■ **Data to use**
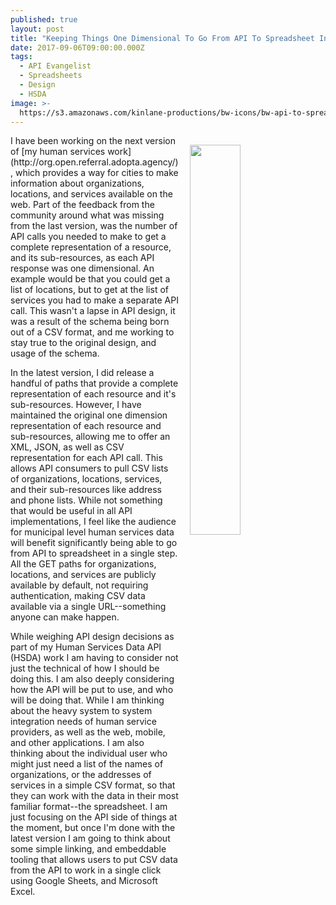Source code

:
 ```yaml
---
published: true
layout: post
title: "Keeping Things One Dimensional To Go From API To Spreadsheet In One Step"
date: 2017-09-06T09:00:00.000Z
tags:
  - API Evangelist
  - Spreadsheets
  - Design
  - HSDA
image: >-
  https://s3.amazonaws.com/kinlane-productions/bw-icons/bw-api-to-spreadsheet.png
---
```

<p><img src="https://s3.amazonaws.com/kinlane-productions/bw-icons/bw-api-to-spreadsheet.png" align="right" width="40%" style="padding: 15px;" /></p>I have been working on the next version of [my human services work](http://org.open.referral.adopta.agency/), which provides a way for cities to make information about organizations, locations, and services available on the web. Part of the feedback from the community around what was missing from the last version, was the number of API calls you needed to make to get a complete representation of a resource, and its sub-resources, as each API response was one dimensional. An example would be that you could get a list of locations, but to get at the list of services you had to make a separate API call. This wasn't a lapse in API design, it was a result of the schema being born out of a CSV format, and me working to stay true to the original design, and usage of the schema.

In the latest version, I did release a handful of paths that provide a complete representation of each resource and it's sub-resources. However, I have maintained the original one dimension representation of each resource and sub-resources, allowing me to offer an XML, JSON, as well as CSV representation for each API call. This allows API consumers to pull CSV lists of organizations, locations, services, and their sub-resources like address and phone lists. While not something that would be useful in all API implementations, I feel like the audience for municipal level human services data will benefit significantly being able to go from API to spreadsheet in a single step. All the GET paths for organizations, locations, and services are publicly available by default, not requiring authentication, making CSV data available via a single URL--something anyone can make happen.

While weighing API design decisions as part of my Human Services Data API (HSDA) work I am having to consider not just the technical of how I should be doing this. I am also deeply considering how the API will be put to use, and who will be doing that. While I am thinking about the heavy system to system integration needs of human service providers, as well as the web, mobile, and other applications. I am also thinking about the individual user who might just need a list of the names of organizations, or the addresses of services in a simple CSV format, so that they can work with the data in their most familiar format--the spreadsheet. I am just focusing on the API side of things at the moment, but once I'm done with the latest version I am going to think about some simple linking, and embeddable tooling that allows users to put CSV data from the API to work in a single click using Google Sheets, and Microsoft Excel.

■ **Your objective**
All of the listing above has to be reproduced exactly, though without its images.

■ **Output below**
Source code

:
 ```yaml
---
published: true
layout: post
title: "Keeping Things One Dimensional To Go From API To Spreadsheet In One Step"
date: 2017-09-06T09:00:00.000Z
tags:
  - API Evangelist
  - Spreadsheets
  - Design
  - HSDA
image: >-
  https://s3.amazonaws.com/kinlane-productions/bw-icons/bw-api-to-spreadsheet.png
---
```

<p><img src="https://s3.amazonaws.com/kinlane-productions/bw-icons/bw-api-to-spreadsheet.png" align="right" width="40%" style="padding: 15px;" /></p>I have been working on the next version of [my human services work](http://org.open.referral.adopta.agency/), which provides a way for cities to make information about organizations, locations, and services available on the web. Part of the feedback from the community around what was missing from the last version, was the number of API calls you needed to make to get a complete representation of a resource, and its sub-resources, as each API response was one dimensional. An example would be that you could get a list of locations, but to get at the list of services you had to make a separate API call. This wasn't a lapse in API design, it was a result of the schema being born out of a CSV format, and me working to stay true to the original design, and usage of the schema.

In the latest version, I did release a handful of paths that provide a complete representation of each resource and it's sub-resources. However, I have maintained the original one dimension representation of each resource and sub-resources, allowing me to offer an XML, JSON, as well as CSV representation for each API call. This allows API consumers to pull CSV lists of organizations, locations, services, and their sub-resources like address and phone lists. While not something that would be useful in all API implementations, I feel like the audience for municipal level human services data will benefit significantly being able to go from API to spreadsheet in a single step. All the GET paths for organizations, locations, and services are publicly available by default, not requiring authentication, making CSV data available via a single URL--something anyone can make happen.

While weighing API design decisions as part of my Human Services Data API (HSDA) work I am having to consider not just the technical of how I should be doing this. I am also deeply considering how the API will be put to use, and who will be doing that. While I am thinking about the heavy system to system integration needs of human service providers, as well as the web, mobile, and other applications. I am also thinking about the individual user who might just need a list of the names of organizations, or the addresses of services in a simple CSV format, so that they can work with the data in their most familiar format--the spreadsheet. I am just focusing on the API side of things at the moment, but once I'm done with the latest version I am going to think about some simple linking, and embeddable tooling that allows users to put CSV data from the API to work in a single click using Google Sheets, and Microsoft Excel.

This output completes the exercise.